Sappiamo che in Ucraina c’è una rete di spie e sabotatori del Cremlino che sono arrivati nel paese pochi mesi prima dell’invasione, oltre a quelli che operano sotto copertura dal 2014 e hanno solo finto di sposare il nuovo corso degli eventi senza mai smettere di lavorare per Vladimir Putin. Ma è difficile immaginare che in questi otto anni non ci siano stati, anche in direzione opposta, tentativi di infiltrare l’ex paese fratello diventato nemico. Il passato comune, i legami economici, i rapporti familiari e – nel caso della comunità russofona in Ucraina – la condivisione della lingua, implicano un vantaggio per entrambe le parti e una differenza rispetto ad altri conflitti: in questo caso i confini tra un possibile network di spie ucraine e una “resistenza russa” sono labili, le famiglie divise tra i due paesi sono molte e ci sono due milioni di ucraini che vivono stabilmente in Russia. Per Kyiv esiste un enorme bacino di possibili dissidenti rispetto alla guerra “fratricida” cui attingere.

 

“Gli ucraini che, come me, vivono in Russia e hanno famigliari sotto le bombe o a combattere al fronte sono potenzialmente pericolosi per il Cremlino e sono decisamente troppi per controllarli tutti”, dice Igor Volobuev. Lui è nato a Okhtyrka, nel nord-est dell’Ucraina. Ha costruito la sua carriera a Mosca e ha passato trent’anni tra la Gazprom e la Gazprombank.
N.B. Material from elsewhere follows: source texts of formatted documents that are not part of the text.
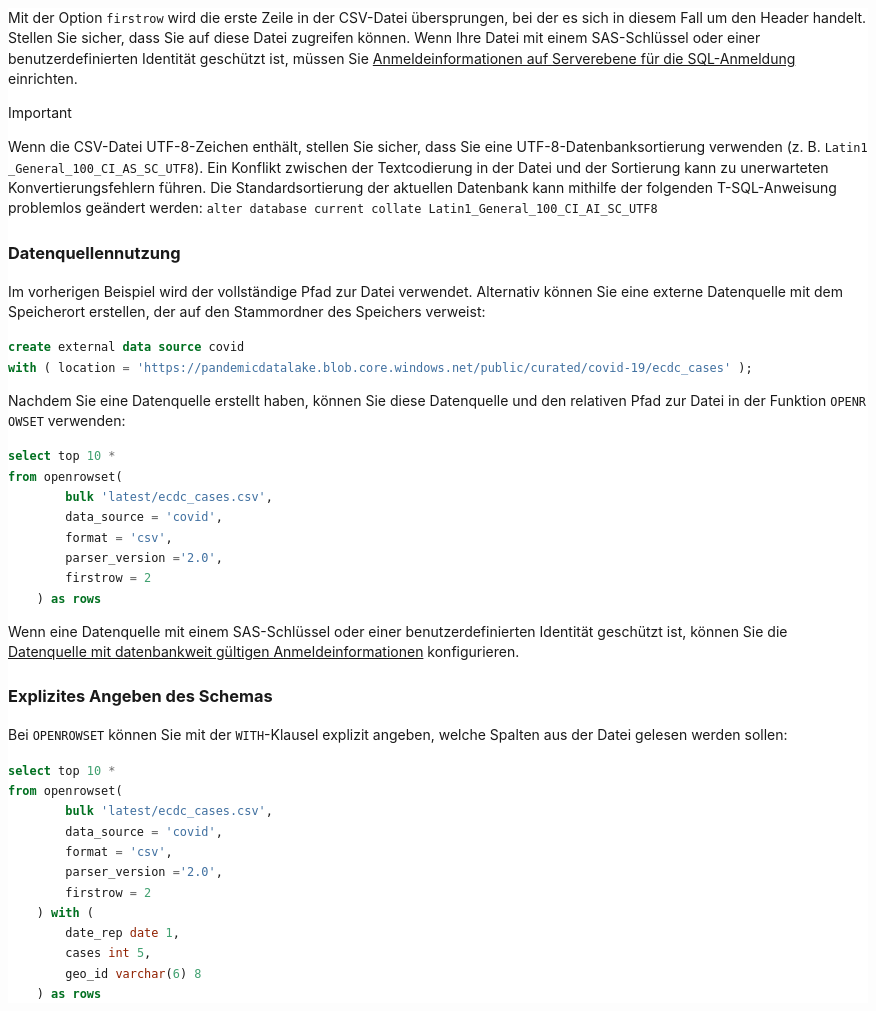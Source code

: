 Mit der Option `firstrow` wird die erste Zeile in der CSV-Datei übersprungen, bei der es sich in diesem Fall um den Header handelt. Stellen Sie sicher, dass Sie auf diese Datei zugreifen können. Wenn Ihre Datei mit einem SAS-Schlüssel oder einer benutzerdefinierten Identität geschützt ist, müssen Sie [Anmeldeinformationen auf Serverebene für die SQL-Anmeldung](develop-storage-files-storage-access-control.md?tabs=shared-access-signature#server-scoped-credential) einrichten.

> [!IMPORTANT]
> Wenn die CSV-Datei UTF-8-Zeichen enthält, stellen Sie sicher, dass Sie eine UTF-8-Datenbanksortierung verwenden (z. B. `Latin1_General_100_CI_AS_SC_UTF8`).
> Ein Konflikt zwischen der Textcodierung in der Datei und der Sortierung kann zu unerwarteten Konvertierungsfehlern führen.
> Die Standardsortierung der aktuellen Datenbank kann mithilfe der folgenden T-SQL-Anweisung problemlos geändert werden: `alter database current collate Latin1_General_100_CI_AI_SC_UTF8`

### <a name="data-source-usage"></a>Datenquellennutzung

Im vorherigen Beispiel wird der vollständige Pfad zur Datei verwendet. Alternativ können Sie eine externe Datenquelle mit dem Speicherort erstellen, der auf den Stammordner des Speichers verweist:

```sql
create external data source covid
with ( location = 'https://pandemicdatalake.blob.core.windows.net/public/curated/covid-19/ecdc_cases' );
```

Nachdem Sie eine Datenquelle erstellt haben, können Sie diese Datenquelle und den relativen Pfad zur Datei in der Funktion `OPENROWSET` verwenden:

```sql
select top 10 *
from openrowset(
        bulk 'latest/ecdc_cases.csv',
        data_source = 'covid',
        format = 'csv',
        parser_version ='2.0',
        firstrow = 2
    ) as rows
```

Wenn eine Datenquelle mit einem SAS-Schlüssel oder einer benutzerdefinierten Identität geschützt ist, können Sie die [Datenquelle mit datenbankweit gültigen Anmeldeinformationen](develop-storage-files-storage-access-control.md?tabs=shared-access-signature#database-scoped-credential) konfigurieren.

### <a name="explicitly-specify-schema"></a>Explizites Angeben des Schemas

Bei `OPENROWSET` können Sie mit der `WITH`-Klausel explizit angeben, welche Spalten aus der Datei gelesen werden sollen:

```sql
select top 10 *
from openrowset(
        bulk 'latest/ecdc_cases.csv',
        data_source = 'covid',
        format = 'csv',
        parser_version ='2.0',
        firstrow = 2
    ) with (
        date_rep date 1,
        cases int 5,
        geo_id varchar(6) 8
    ) as rows
```
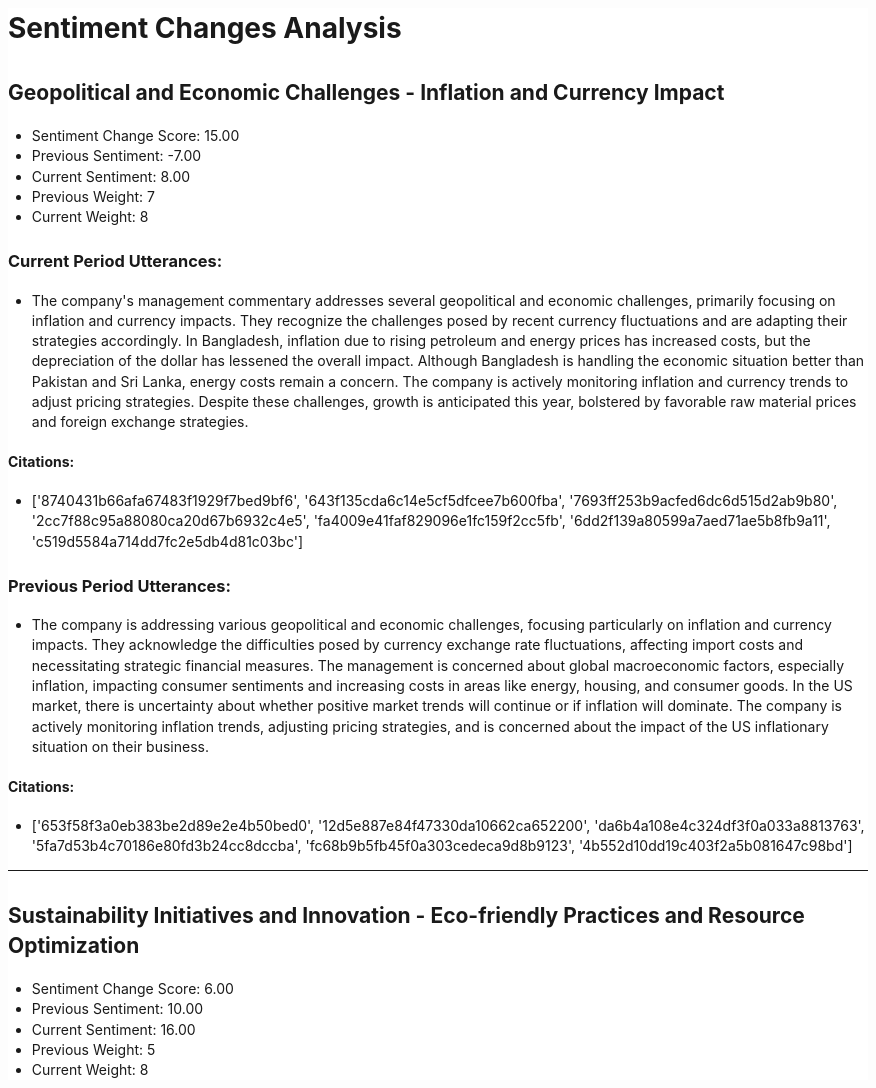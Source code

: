 # Sentiment Changes Analysis

## Geopolitical and Economic Challenges - Inflation and Currency Impact

- Sentiment Change Score: 15.00
- Previous Sentiment: -7.00
- Current Sentiment: 8.00
- Previous Weight: 7
- Current Weight: 8

### Current Period Utterances:
- The company's management commentary addresses several geopolitical and economic challenges, primarily focusing on inflation and currency impacts. They recognize the challenges posed by recent currency fluctuations and are adapting their strategies accordingly. In Bangladesh, inflation due to rising petroleum and energy prices has increased costs, but the depreciation of the dollar has lessened the overall impact. Although Bangladesh is handling the economic situation better than Pakistan and Sri Lanka, energy costs remain a concern. The company is actively monitoring inflation and currency trends to adjust pricing strategies. Despite these challenges, growth is anticipated this year, bolstered by favorable raw material prices and foreign exchange strategies.
#### Citations:
- ['8740431b66afa67483f1929f7bed9bf6', '643f135cda6c14e5cf5dfcee7b600fba', '7693ff253b9acfed6dc6d515d2ab9b80', '2cc7f88c95a88080ca20d67b6932c4e5', 'fa4009e41faf829096e1fc159f2cc5fb', '6dd2f139a80599a7aed71ae5b8fb9a11', 'c519d5584a714dd7fc2e5db4d81c03bc']

### Previous Period Utterances:
- The company is addressing various geopolitical and economic challenges, focusing particularly on inflation and currency impacts. They acknowledge the difficulties posed by currency exchange rate fluctuations, affecting import costs and necessitating strategic financial measures. The management is concerned about global macroeconomic factors, especially inflation, impacting consumer sentiments and increasing costs in areas like energy, housing, and consumer goods. In the US market, there is uncertainty about whether positive market trends will continue or if inflation will dominate. The company is actively monitoring inflation trends, adjusting pricing strategies, and is concerned about the impact of the US inflationary situation on their business.
#### Citations:
- ['653f58f3a0eb383be2d89e2e4b50bed0', '12d5e887e84f47330da10662ca652200', 'da6b4a108e4c324df3f0a033a8813763', '5fa7d53b4c70186e80fd3b24cc8dccba', 'fc68b9b5fb45f0a303cedeca9d8b9123', '4b552d10dd19c403f2a5b081647c98bd']

---

## Sustainability Initiatives and Innovation - Eco-friendly Practices and Resource Optimization

- Sentiment Change Score: 6.00
- Previous Sentiment: 10.00
- Current Sentiment: 16.00
- Previous Weight: 5
- Current Weight: 8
Era il vicepresidente responsabile delle relazioni istituzionali quando, il 24 febbraio: “Non ho esitato un istante e ho deciso di tornare a casa a combattere, dalla parte dell’Ucraina”. Volobuev dice di sentirsi in colpa ed essere in dissenso con il Cremlino dal 2014, e poi di provare stima per il dissidente Dmitri Chernyshev secondo cui il tempo delle proteste è finito, e i russi che non stanno dalla parte di Putin non dovrebbero aspettare invano una congiura di palazzo ma organizzarsi: Chernyshev ha fatto riferimento ad azioni di guerriglia interne e ha usato la parola “sabotaggi” – era il giorno in cui è stata data la notizia della bomba a Kaluga. Alla domanda se fosse in contatto con le autorità ucraine da tempo prima della sua fuga, Volobuev ha preferito non rispondere.